**WHAT THE TASK ASKS**
No pictures, nothing altered: return the data below.

**DATA SHOWN**

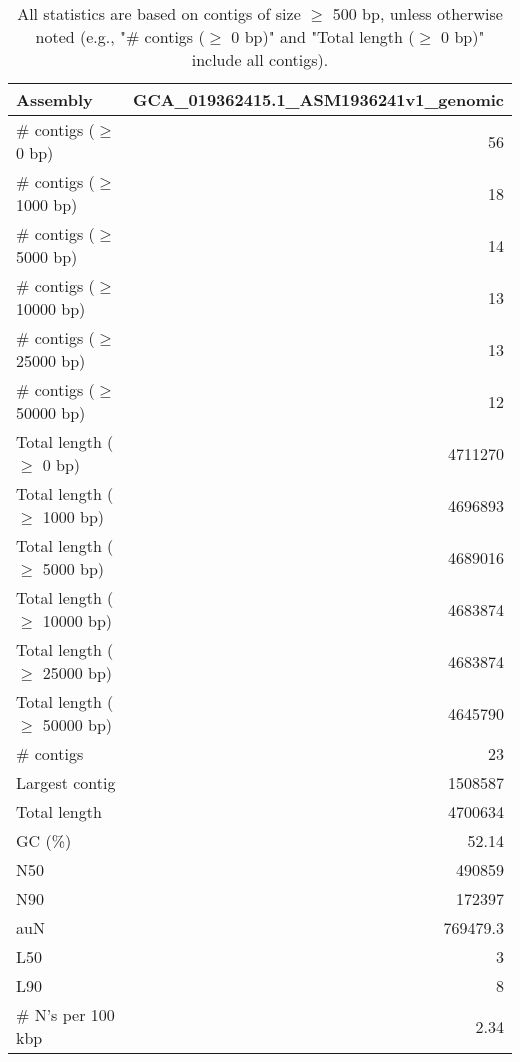 \documentclass[12pt,a4paper]{article}
\begin{document}
\begin{table}[ht]
\begin{center}
\caption{All statistics are based on contigs of size $\geq$ 500 bp, unless otherwise noted (e.g., "\# contigs ($\geq$ 0 bp)" and "Total length ($\geq$ 0 bp)" include all contigs).}
\begin{tabular}{|l*{1}{|r}|}
\hline
Assembly & GCA\_019362415.1\_ASM1936241v1\_genomic \\ \hline
\# contigs ($\geq$ 0 bp) & 56 \\ \hline
\# contigs ($\geq$ 1000 bp) & 18 \\ \hline
\# contigs ($\geq$ 5000 bp) & 14 \\ \hline
\# contigs ($\geq$ 10000 bp) & 13 \\ \hline
\# contigs ($\geq$ 25000 bp) & 13 \\ \hline
\# contigs ($\geq$ 50000 bp) & 12 \\ \hline
Total length ($\geq$ 0 bp) & 4711270 \\ \hline
Total length ($\geq$ 1000 bp) & 4696893 \\ \hline
Total length ($\geq$ 5000 bp) & 4689016 \\ \hline
Total length ($\geq$ 10000 bp) & 4683874 \\ \hline
Total length ($\geq$ 25000 bp) & 4683874 \\ \hline
Total length ($\geq$ 50000 bp) & 4645790 \\ \hline
\# contigs & 23 \\ \hline
Largest contig & 1508587 \\ \hline
Total length & 4700634 \\ \hline
GC (\%) & 52.14 \\ \hline
N50 & 490859 \\ \hline
N90 & 172397 \\ \hline
auN & 769479.3 \\ \hline
L50 & 3 \\ \hline
L90 & 8 \\ \hline
\# N's per 100 kbp & 2.34 \\ \hline
\end{tabular}
\end{center}
\end{table}
\end{document}
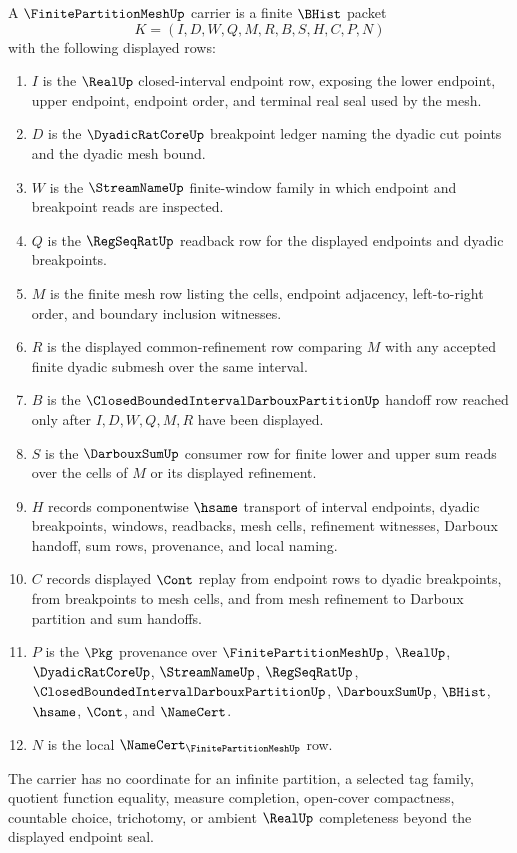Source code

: \begin{definition}
\label{def:finite-partition-mesh-carrier}
A $\FinitePartitionMeshUp$ carrier is a finite $\BHist$ packet
$$
K=(I,D,W,Q,M,R,B,S,H,C,P,N)
$$
with the following displayed rows:
\begin{enumerate}
\item $I$ is the $\RealUp$ closed-interval endpoint row, exposing the lower endpoint, upper endpoint, endpoint order, and terminal real seal used by the mesh.
\item $D$ is the $\DyadicRatCoreUp$ breakpoint ledger naming the dyadic cut points and the dyadic mesh bound.
\item $W$ is the $\StreamNameUp$ finite-window family in which endpoint and breakpoint reads are inspected.
\item $Q$ is the $\RegSeqRatUp$ readback row for the displayed endpoints and dyadic breakpoints.
\item $M$ is the finite mesh row listing the cells, endpoint adjacency, left-to-right order, and boundary inclusion witnesses.
\item $R$ is the displayed common-refinement row comparing $M$ with any accepted finite dyadic submesh over the same interval.
\item $B$ is the $\ClosedBoundedIntervalDarbouxPartitionUp$ handoff row reached only after $I,D,W,Q,M,R$ have been displayed.
\item $S$ is the $\DarbouxSumUp$ consumer row for finite lower and upper sum reads over the cells of $M$ or its displayed refinement.
\item $H$ records componentwise $\hsame$ transport of interval endpoints, dyadic breakpoints, windows, readbacks, mesh cells, refinement witnesses, Darboux handoff, sum rows, provenance, and local naming.
\item $C$ records displayed $\Cont$ replay from endpoint rows to dyadic breakpoints, from breakpoints to mesh cells, and from mesh refinement to Darboux partition and sum handoffs.
\item $P$ is the $\Pkg$ provenance over $\FinitePartitionMeshUp$, $\RealUp$, $\DyadicRatCoreUp$, $\StreamNameUp$, $\RegSeqRatUp$, $\ClosedBoundedIntervalDarbouxPartitionUp$, $\DarbouxSumUp$, $\BHist$, $\hsame$, $\Cont$, and $\NameCert$.
\item $N$ is the local $\NameCert_{\FinitePartitionMeshUp}$ row.
\end{enumerate}
The carrier has no coordinate for an infinite partition, a selected tag family, quotient function equality, measure completion, open-cover compactness, countable choice, trichotomy, or ambient $\RealUp$ completeness beyond the displayed endpoint seal.
\end{definition}

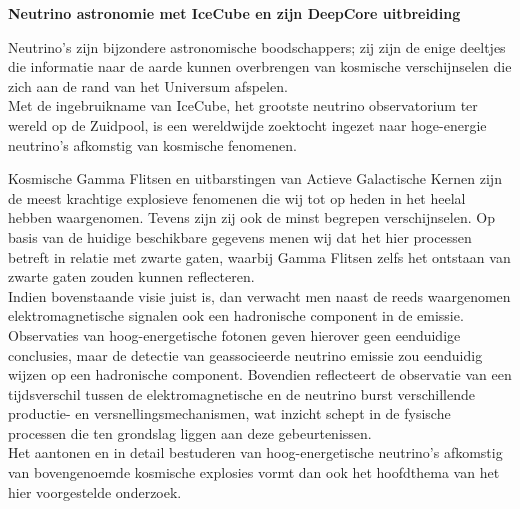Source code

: \documentclass[11pt,a4paper,pdftex]{report}
\begin{document}
\begin{center}
{\bf Neutrino astronomie met IceCube en zijn DeepCore uitbreiding}
\end{center}

Neutrino's zijn bijzondere astronomische boodschappers; zij zijn de enige deeltjes die informatie naar
de aarde kunnen overbrengen van kosmische verschijnselen die zich aan de rand van het Universum afspelen.\\
Met de ingebruikname van IceCube, het grootste neutrino observatorium ter wereld op de Zuidpool,
is een wereldwijde zoektocht ingezet naar hoge-energie neutrino's afkomstig van kosmische fenomenen.

Kosmische Gamma Flitsen en uitbarstingen van Actieve Galactische Kernen zijn de meest krachtige explosieve
fenomenen die wij tot op heden in het heelal hebben waargenomen. Tevens zijn zij ook de minst begrepen
verschijnselen.
Op basis van de huidige beschikbare gegevens menen wij dat het hier processen betreft in relatie met
zwarte gaten, waarbij Gamma Flitsen zelfs het ontstaan van zwarte gaten zouden kunnen reflecteren.\\
Indien bovenstaande visie juist is, dan verwacht men naast de reeds waargenomen elektromagnetische signalen
ook een hadronische component in de emissie. 
Observaties van hoog-energetische fotonen geven hierover geen eenduidige conclusies, maar de detectie van
geassocieerde neutrino emissie zou eenduidig wijzen op een hadronische component.
Bovendien reflecteert de observatie van een tijdsverschil tussen de elektromagnetische en de neutrino burst
verschillende productie- en versnellingsmechanismen, wat inzicht schept in de fysische processen die ten
grondslag liggen aan deze gebeurtenissen.\\
Het aantonen en in detail bestuderen van hoog-energetische neutrino's afkomstig van bovengenoemde kosmische
explosies vormt dan ook het hoofdthema van het hier voorgestelde onderzoek.
\end{document}
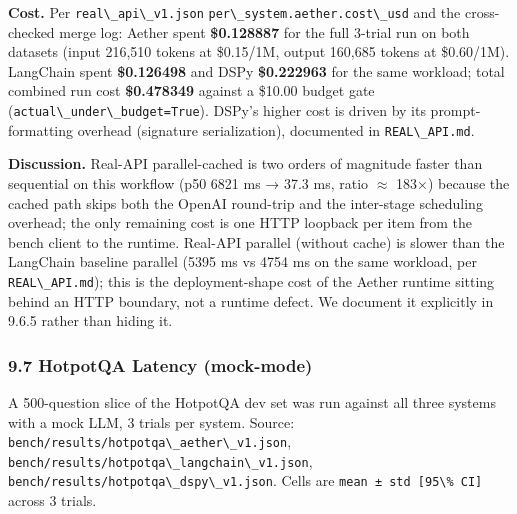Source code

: \documentclass[
]{article}
\newcommand{\passthrough}[1]{#1}
\begin{document}
\textbf{Cost.} Per \passthrough{\lstinline!real\_api\_v1.json!}
\passthrough{\lstinline!per\_system.aether.cost\_usd!} and the
cross-checked merge log: Aether spent \textbf{\$0.128887} for the full
3-trial run on both datasets (input 216,510 tokens at \$0.15/1M, output
160,685 tokens at \$0.60/1M). LangChain spent \textbf{\$0.126498} and
DSPy \textbf{\$0.222963} for the same workload; total combined run cost
\textbf{\$0.478349} against a \$10.00 budget gate
(\passthrough{\lstinline!actual\_under\_budget=True!}). DSPy's higher
cost is driven by its prompt-formatting overhead (signature
serialization), documented in \passthrough{\lstinline!REAL\_API.md!}.

\textbf{Discussion.} Real-API parallel-cached is two orders of magnitude
faster than sequential on this workflow (p50 6821 ms → 37.3 ms, ratio
\(\approx\) 183×) because the cached path skips both the OpenAI
round-trip and the inter-stage scheduling overhead; the only remaining
cost is one HTTP loopback per item from the bench client to the runtime.
Real-API parallel (without cache) is slower than the LangChain baseline
parallel (5395 ms vs 4754 ms on the same workload, per
\passthrough{\lstinline!REAL\_API.md!}); this is the deployment-shape
cost of the Aether runtime sitting behind an HTTP boundary, not a
runtime defect. We document it explicitly in 9.6.5 rather than hiding
it.

\subsubsection{9.7 HotpotQA Latency
(mock-mode)}\label{hotpotqa-latency-mock-mode}

A 500-question slice of the HotpotQA dev set was run against all three
systems with a mock LLM, 3 trials per system. Source:
\passthrough{\lstinline!bench/results/hotpotqa\_aether\_v1.json!},
\passthrough{\lstinline!bench/results/hotpotqa\_langchain\_v1.json!},
\passthrough{\lstinline!bench/results/hotpotqa\_dspy\_v1.json!}. Cells
are \passthrough{\lstinline!mean ± std [95\% CI]!} across 3 trials.
\end{document}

**EXERCISE RESPONSE**
 \documentclass[12pt,a4paper]{article}
\begin{document}
\begin{table}[ht]
\begin{center}
\caption{All statistics are based on contigs of size $\geq$ 500 bp, unless otherwise noted (e.g., "\# contigs ($\geq$ 0 bp)" and "Total length ($\geq$ 0 bp)" include all contigs).}
\begin{tabular}{|l*{1}{|r}|}
\hline
Assembly & GCA\_019362415.1\_ASM1936241v1\_genomic \\ \hline
\# contigs ($\geq$ 0 bp) & 56 \\ \hline
\# contigs ($\geq$ 1000 bp) & 18 \\ \hline
\# contigs ($\geq$ 5000 bp) & 14 \\ \hline
\# contigs ($\geq$ 10000 bp) & 13 \\ \hline
\# contigs ($\geq$ 25000 bp) & 13 \\ \hline
\# contigs ($\geq$ 50000 bp) & 12 \\ \hline
Total length ($\geq$ 0 bp) & 4711270 \\ \hline
Total length ($\geq$ 1000 bp) & 4696893 \\ \hline
Total length ($\geq$ 5000 bp) & 4689016 \\ \hline
Total length ($\geq$ 10000 bp) & 4683874 \\ \hline
Total length ($\geq$ 25000 bp) & 4683874 \\ \hline
Total length ($\geq$ 50000 bp) & 4645790 \\ \hline
\# contigs & 23 \\ \hline
Largest contig & 1508587 \\ \hline
Total length & 4700634 \\ \hline
GC (\%) & 52.14 \\ \hline
N50 & 490859 \\ \hline
N90 & 172397 \\ \hline
auN & 769479.3 \\ \hline
L50 & 3 \\ \hline
L90 & 8 \\ \hline
\# N's per 100 kbp & 2.34 \\ \hline
\end{tabular}
\end{center}
\end{table}
\end{document}
Source code

: \begin{definition}
\label{def:finite-partition-mesh-carrier}
A $\FinitePartitionMeshUp$ carrier is a finite $\BHist$ packet
$$
K=(I,D,W,Q,M,R,B,S,H,C,P,N)
$$
with the following displayed rows:
\begin{enumerate}
\item $I$ is the $\RealUp$ closed-interval endpoint row, exposing the lower endpoint, upper endpoint, endpoint order, and terminal real seal used by the mesh.
\item $D$ is the $\DyadicRatCoreUp$ breakpoint ledger naming the dyadic cut points and the dyadic mesh bound.
\item $W$ is the $\StreamNameUp$ finite-window family in which endpoint and breakpoint reads are inspected.
\item $Q$ is the $\RegSeqRatUp$ readback row for the displayed endpoints and dyadic breakpoints.
\item $M$ is the finite mesh row listing the cells, endpoint adjacency, left-to-right order, and boundary inclusion witnesses.
\item $R$ is the displayed common-refinement row comparing $M$ with any accepted finite dyadic submesh over the same interval.
\item $B$ is the $\ClosedBoundedIntervalDarbouxPartitionUp$ handoff row reached only after $I,D,W,Q,M,R$ have been displayed.
\item $S$ is the $\DarbouxSumUp$ consumer row for finite lower and upper sum reads over the cells of $M$ or its displayed refinement.
\item $H$ records componentwise $\hsame$ transport of interval endpoints, dyadic breakpoints, windows, readbacks, mesh cells, refinement witnesses, Darboux handoff, sum rows, provenance, and local naming.
\item $C$ records displayed $\Cont$ replay from endpoint rows to dyadic breakpoints, from breakpoints to mesh cells, and from mesh refinement to Darboux partition and sum handoffs.
\item $P$ is the $\Pkg$ provenance over $\FinitePartitionMeshUp$, $\RealUp$, $\DyadicRatCoreUp$, $\StreamNameUp$, $\RegSeqRatUp$, $\ClosedBoundedIntervalDarbouxPartitionUp$, $\DarbouxSumUp$, $\BHist$, $\hsame$, $\Cont$, and $\NameCert$.
\item $N$ is the local $\NameCert_{\FinitePartitionMeshUp}$ row.
\end{enumerate}
The carrier has no coordinate for an infinite partition, a selected tag family, quotient function equality, measure completion, open-cover compactness, countable choice, trichotomy, or ambient $\RealUp$ completeness beyond the displayed endpoint seal.
\end{definition}

Source code

: \documentclass[11pt,a4paper,pdftex]{report}
\begin{document}
\begin{center}
{\bf Neutrino astronomie met IceCube en zijn DeepCore uitbreiding}
\end{center}

Neutrino's zijn bijzondere astronomische boodschappers; zij zijn de enige deeltjes die informatie naar
de aarde kunnen overbrengen van kosmische verschijnselen die zich aan de rand van het Universum afspelen.\\
Met de ingebruikname van IceCube, het grootste neutrino observatorium ter wereld op de Zuidpool,
is een wereldwijde zoektocht ingezet naar hoge-energie neutrino's afkomstig van kosmische fenomenen.

Kosmische Gamma Flitsen en uitbarstingen van Actieve Galactische Kernen zijn de meest krachtige explosieve
fenomenen die wij tot op heden in het heelal hebben waargenomen. Tevens zijn zij ook de minst begrepen
verschijnselen.
Op basis van de huidige beschikbare gegevens menen wij dat het hier processen betreft in relatie met
zwarte gaten, waarbij Gamma Flitsen zelfs het ontstaan van zwarte gaten zouden kunnen reflecteren.\\
Indien bovenstaande visie juist is, dan verwacht men naast de reeds waargenomen elektromagnetische signalen
ook een hadronische component in de emissie. 
Observaties van hoog-energetische fotonen geven hierover geen eenduidige conclusies, maar de detectie van
geassocieerde neutrino emissie zou eenduidig wijzen op een hadronische component.
Bovendien reflecteert de observatie van een tijdsverschil tussen de elektromagnetische en de neutrino burst
verschillende productie- en versnellingsmechanismen, wat inzicht schept in de fysische processen die ten
grondslag liggen aan deze gebeurtenissen.\\
Het aantonen en in detail bestuderen van hoog-energetische neutrino's afkomstig van bovengenoemde kosmische
explosies vormt dan ook het hoofdthema van het hier voorgestelde onderzoek.
\end{document}
Source code

: \documentclass[
]{article}
\newcommand{\passthrough}[1]{#1}
\begin{document}
\textbf{Cost.} Per \passthrough{\lstinline!real\_api\_v1.json!}
\passthrough{\lstinline!per\_system.aether.cost\_usd!} and the
cross-checked merge log: Aether spent \textbf{\$0.128887} for the full
3-trial run on both datasets (input 216,510 tokens at \$0.15/1M, output
160,685 tokens at \$0.60/1M). LangChain spent \textbf{\$0.126498} and
DSPy \textbf{\$0.222963} for the same workload; total combined run cost
\textbf{\$0.478349} against a \$10.00 budget gate
(\passthrough{\lstinline!actual\_under\_budget=True!}). DSPy's higher
cost is driven by its prompt-formatting overhead (signature
serialization), documented in \passthrough{\lstinline!REAL\_API.md!}.

\textbf{Discussion.} Real-API parallel-cached is two orders of magnitude
faster than sequential on this workflow (p50 6821 ms → 37.3 ms, ratio
\(\approx\) 183×) because the cached path skips both the OpenAI
round-trip and the inter-stage scheduling overhead; the only remaining
cost is one HTTP loopback per item from the bench client to the runtime.
Real-API parallel (without cache) is slower than the LangChain baseline
parallel (5395 ms vs 4754 ms on the same workload, per
\passthrough{\lstinline!REAL\_API.md!}); this is the deployment-shape
cost of the Aether runtime sitting behind an HTTP boundary, not a
runtime defect. We document it explicitly in 9.6.5 rather than hiding
it.

\subsubsection{9.7 HotpotQA Latency
(mock-mode)}\label{hotpotqa-latency-mock-mode}

A 500-question slice of the HotpotQA dev set was run against all three
systems with a mock LLM, 3 trials per system. Source:
\passthrough{\lstinline!bench/results/hotpotqa\_aether\_v1.json!},
\passthrough{\lstinline!bench/results/hotpotqa\_langchain\_v1.json!},
\passthrough{\lstinline!bench/results/hotpotqa\_dspy\_v1.json!}. Cells
are \passthrough{\lstinline!mean ± std [95\% CI]!} across 3 trials.
\end{document}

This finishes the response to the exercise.